Mahoso fails to appreciate the obvious fact that there are still land-short peasants scraping out a living along hill slopes and on rocky infertile grounds nationwide despite government “reclaiming African land stolen by the whites”.
A new breed of revolutionaries can safely claim to have successfully re-stolen that land.
Mahoso gets entangled when he says the imperialist media tells readers of “a brutal former liberation movement in power that
would abuse the people, disregard and annul the constitution and use any and all means to cling to power”.
Sounds like an accurate summary to us! But we had a good chuckle over the claim that the government held free elections, respected the judiciary and obeyed court orders. Since when, this single-minded apologist should be asked?
Predictably, he exonerates Zanu PF of any such misdeeds and instead flays the opposition for disregarding the constitution and rejecting election results .
How an opposition can “consistently hold free and fair general elections” escapes us. And is the opposition in charge of food and power supplies?
Surely it’s the government of the day that does that.

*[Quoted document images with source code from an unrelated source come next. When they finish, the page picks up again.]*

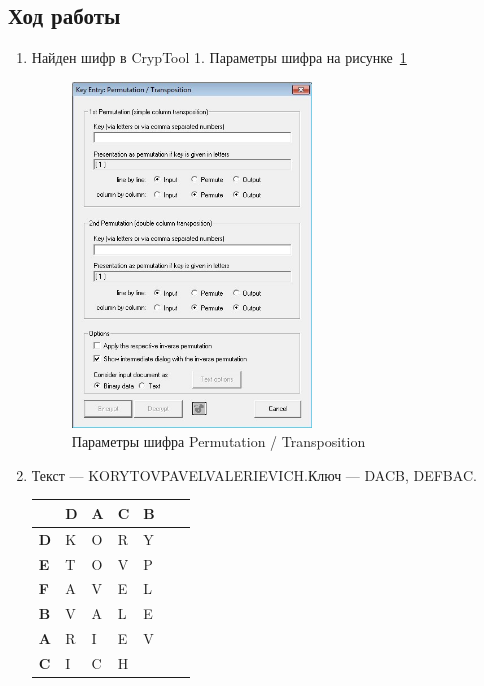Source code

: \documentclass[a4paper, 14pt]{extarticle}
\begin{document}
\subsection{Ход работы}
\begin{enumerate}
    \item Найден шифр в CrypTool 1. Параметры шифра на рисунке~\ref{img:2:1}
    \begin{figure}[h]
        \centering
        \includegraphics[width=0.6\textwidth]{./img/S007.jpg}
        \caption{Параметры шифра Permutation / Transposition}%
        \label{img:2:1}
    \end{figure}
    \item Текст --- KORYTOVPAVELVALERIEVICH.\@ Ключ --- DACB, DEFBAC.\@ 
    \begin{table}[h]
        \centering
        \begin{tabular}{@{}l|llllll@{}} %
         & \textbf{D} & \textbf{A} & \textbf{C} & \textbf{B} \\ \midrule
        \textbf{D} & K & O & R & Y \\
        \textbf{E} & T & O & V & P \\
        \textbf{F} & A & V & E & L \\
        \textbf{B} & V & A & L & E \\
        \textbf{A} & R & I & E & V \\
        \textbf{C} & I & C & H &
        \end{tabular}%
        \hspace{1cm}

\end{table}
\end{enumerate}
\end{document}

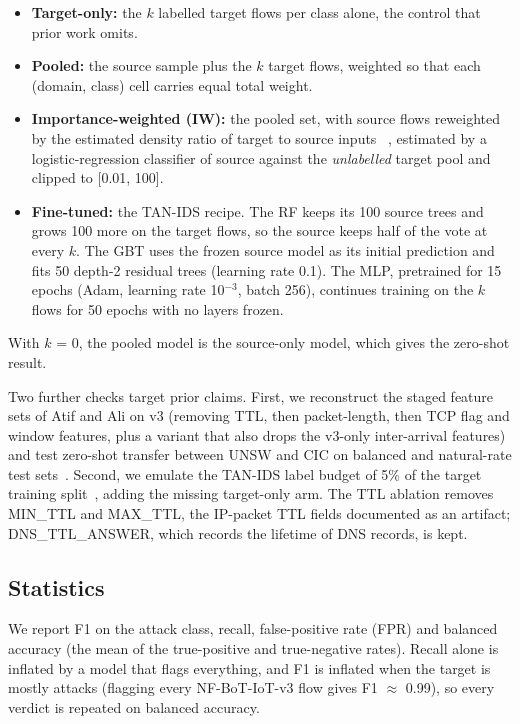 \documentclass[11pt]{article}
\begin{document}
\begin{itemize}
\item \textbf{Target-only:} the $k$ labelled target flows per class alone, the control that prior work omits.
\item \textbf{Pooled:} the source sample plus the $k$ target flows, weighted so that each (domain, class) cell carries equal total weight.
\item \textbf{Importance-weighted (IW):} the pooled set, with source flows reweighted by the estimated density ratio of target to source inputs ~\cite{shimodaira2000improving,sugiyama2007covariate}, estimated by a logistic-regression classifier of source against the \emph{unlabelled} target pool and clipped to [0.01, 100].
\item \textbf{Fine-tuned:} the TAN-IDS recipe. The RF keeps its 100 source trees and grows 100 more on the target flows, so the source keeps half of the vote at every $k$. The GBT uses the frozen source model as its initial prediction and fits 50 depth-2 residual trees (learning rate 0.1). The MLP, pretrained for 15 epochs (Adam, learning rate 10$^{-3}$, batch 256), continues training on the $k$ flows for 50 epochs with no layers frozen.
\end{itemize}

With $k$ = 0, the pooled model is the source-only model, which gives the zero-shot result.

Two further checks target prior claims. First, we reconstruct the staged feature sets of Atif and Ali on v3 (removing TTL, then packet-length, then TCP flag and window features, plus a variant that also drops the v3-only inter-arrival features) and test zero-shot transfer between UNSW and CIC on balanced and natural-rate test sets~\cite{atif2026threeaxis}. Second, we emulate the TAN-IDS label budget of 5\% of the target training split~\cite{hathanh2026tanids}, adding the missing target-only arm. The TTL ablation removes MIN\_TTL and MAX\_TTL, the IP-packet TTL fields documented as an artifact; DNS\_TTL\_ANSWER, which records the lifetime of DNS records, is kept.

\subsection{Statistics}

We report F1 on the attack class, recall, false-positive rate (FPR) and balanced accuracy (the mean of the true-positive and true-negative rates). Recall alone is inflated by a model that flags everything, and F1 is inflated when the target is mostly attacks (flagging every NF-BoT-IoT-v3 flow gives F1 $\approx$ 0.99), so every verdict is repeated on balanced accuracy.
\end{document}
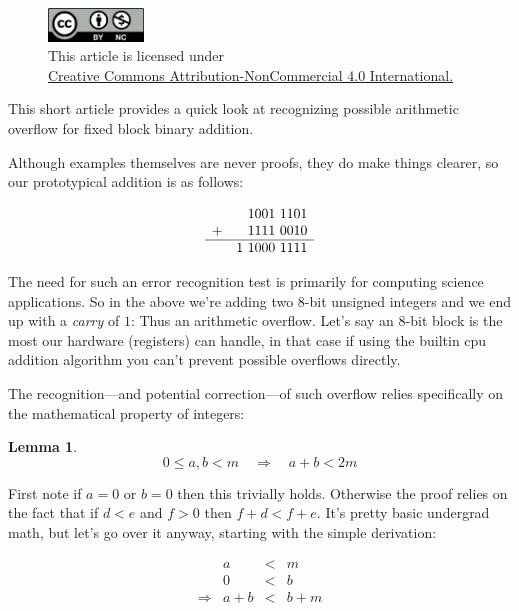 \documentclass[twoside]{article}
\newtheorem{lemma}{Lemma}[section]
\begin{document}
\begin{figure}[h]
\centering
\includegraphics[width=1in]{cc-by-nc.png}\\[0.1in]
\tiny This article is licensed under \\
\href{http://creativecommons.org/licenses/by-nc/4.0/}
{Creative Commons Attribution-NonCommercial 4.0 International.}\\[0.3in]
\end{figure}

This short article provides a quick look at recognizing possible arithmetic overflow for fixed block binary addition.

Although examples themselves are never proofs, they do make things clearer, so our prototypical addition is as follows:

$$ \begin{array}{rr}
   & 1001\ 1101 \\
 + & 1111\ 0010 \\\hline
   & 1\ 1000\ 1111
\end{array} $$

The need for such an error recognition test is primarily for computing science applications.
So in the above we're adding two 8-bit unsigned integers and we end up with a \emph{carry} of $ 1 $:
Thus an arithmetic overflow. Let's say an 8-bit block is the most our hardware (registers) can handle,
in that case if using the builtin cpu addition algorithm you can't prevent possible overflows directly.

The recognition---and potential correction---of such overflow relies specifically on the
mathematical property of integers:

\begin{lemma} $$ 0\leq a,b < m\quad\Longrightarrow\quad a+b < 2m $$
\end{lemma}

First note if $ a=0 $ or $ b=0 $ then this trivially holds. Otherwise the proof relies on the fact that
if $ d < e $ and $ f > 0 $ then $ f+d < f+e $. It's pretty basic undergrad math, but let's go over it anyway,
starting with the simple derivation:

$$ \begin{array}{lrcl}
 & a & < & m \\
 & 0 & < & b \\
\Longrightarrow & a+b & < & b+m
\end{array} $$
\end{document}
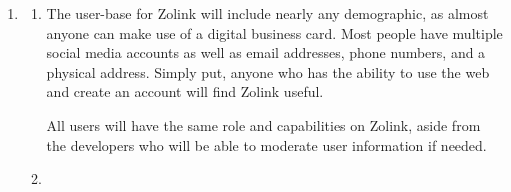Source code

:\documentclass[12pt]{article}%
\begin{document}
\clearpage
\begin{enumerate}[resume]
    \item 
        \begin{enumerate}
            \item The user-base for Zolink will include nearly any demographic, as almost anyone can make use of a digital business card. Most people have multiple social media accounts as well as email addresses, phone numbers, and a physical address. Simply put, anyone who has the ability to use the web and create an account will find Zolink useful. 
            
            All users will have the same role and capabilities on Zolink, aside from the developers who will be able to moderate user information if needed.
            
            \item
        \end{enumerate}
\end{enumerate}
\end{document}
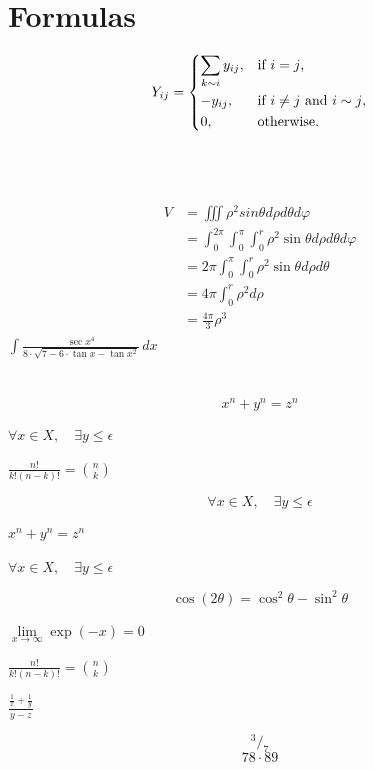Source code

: \documentclass[10pt,a4paper]{report}
\begin{document}
\section{Formulas}
\begin{align}
    Y_{ij} = \begin{dcases*}
        \sum_{k \sim i}y_{ij}, & if $ i = j $,\\
        {-y_{ij}}, & if $ i \ne j $ and $ i \sim j $,\\
        0, & otherwise. 
        \end{dcases*}
\end{align}
\\
\\
\\
\begin{align}
    \begin{split}
      V &= \iiint \rho^{2} sin{\theta} d\rho d\theta d\varphi \\
      &= \int_{0}^{2\pi} \int_{0}^{\pi} \int_{0}^{r} \rho^{2} \sin{\theta} d\rho d\theta d\varphi \\
      &= 2\pi \int_{0}^{\pi} \int_{0}^{r} \rho^{2} \sin{\theta} d\rho d\theta \\
      &= 4\pi \int_{0}^{r} \rho^{2} d\rho \\
      &= \frac{4\pi}{3}\rho^{3}
    \end{split}
\end{align}
\begin{math}
\int{\frac{\sec{x}^4}{8 \cdot \sqrt{7 - 6 \cdot \tan{x} - \tan{x}^2}}\,dx}
\end{math}
\\
\\
\\


\[ x^n + y^n = z^n \]


$ \forall x \in X, \quad \exists y \leq \epsilon $

$ \frac{n!}{k!(n-k)!} = \binom{n}{k} $

$$ \forall x \in X, \quad \exists y \leq \epsilon $$


\begin{math}
x^n + y^n = z^n 
\end{math}

\begin{center}

$ \forall x \in X, \quad \exists y \leq \epsilon $

$$ \cos(2\theta) = \cos^2 \theta - \sin^2 \theta $$

$ \lim\limits_{x \to \infty} \exp(-x) = 0 $

$ \frac{n!}{k!(n-k)!} = \binom{n}{k} $

$ \frac{\frac{1}{x}+\frac{1}{y}}{y-z} $

$$ ^3/_7 $$
$$ 78 \cdot 89 $$
\end{center}
\end{document}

But it would be unreasonable to expect anything rational from such a fevered brow. Mahoso claims Anna Tibaijuka’s “inflated numbers of uprooted refugees” is attributable to “the violence, the evil, the
brutality and genocide which the terror press has always imagined and reported to be happening in Zimbabwe”.
Whatever he’s been smoking it’s time to quit!
Muckraker again had a good chuckle over an AFP story on the new football language invented by two teenagers to bring universality to the world’s biggest sport. In their book Socceranto: Birth of a language, they include: a Maradona, a goal scored by a hand, a Pele, a bicycle kick, and a Ronaldinho, a no-look pass. Can we propose an addition to this dictionary: a Benjani for a person who can’t score from five yards.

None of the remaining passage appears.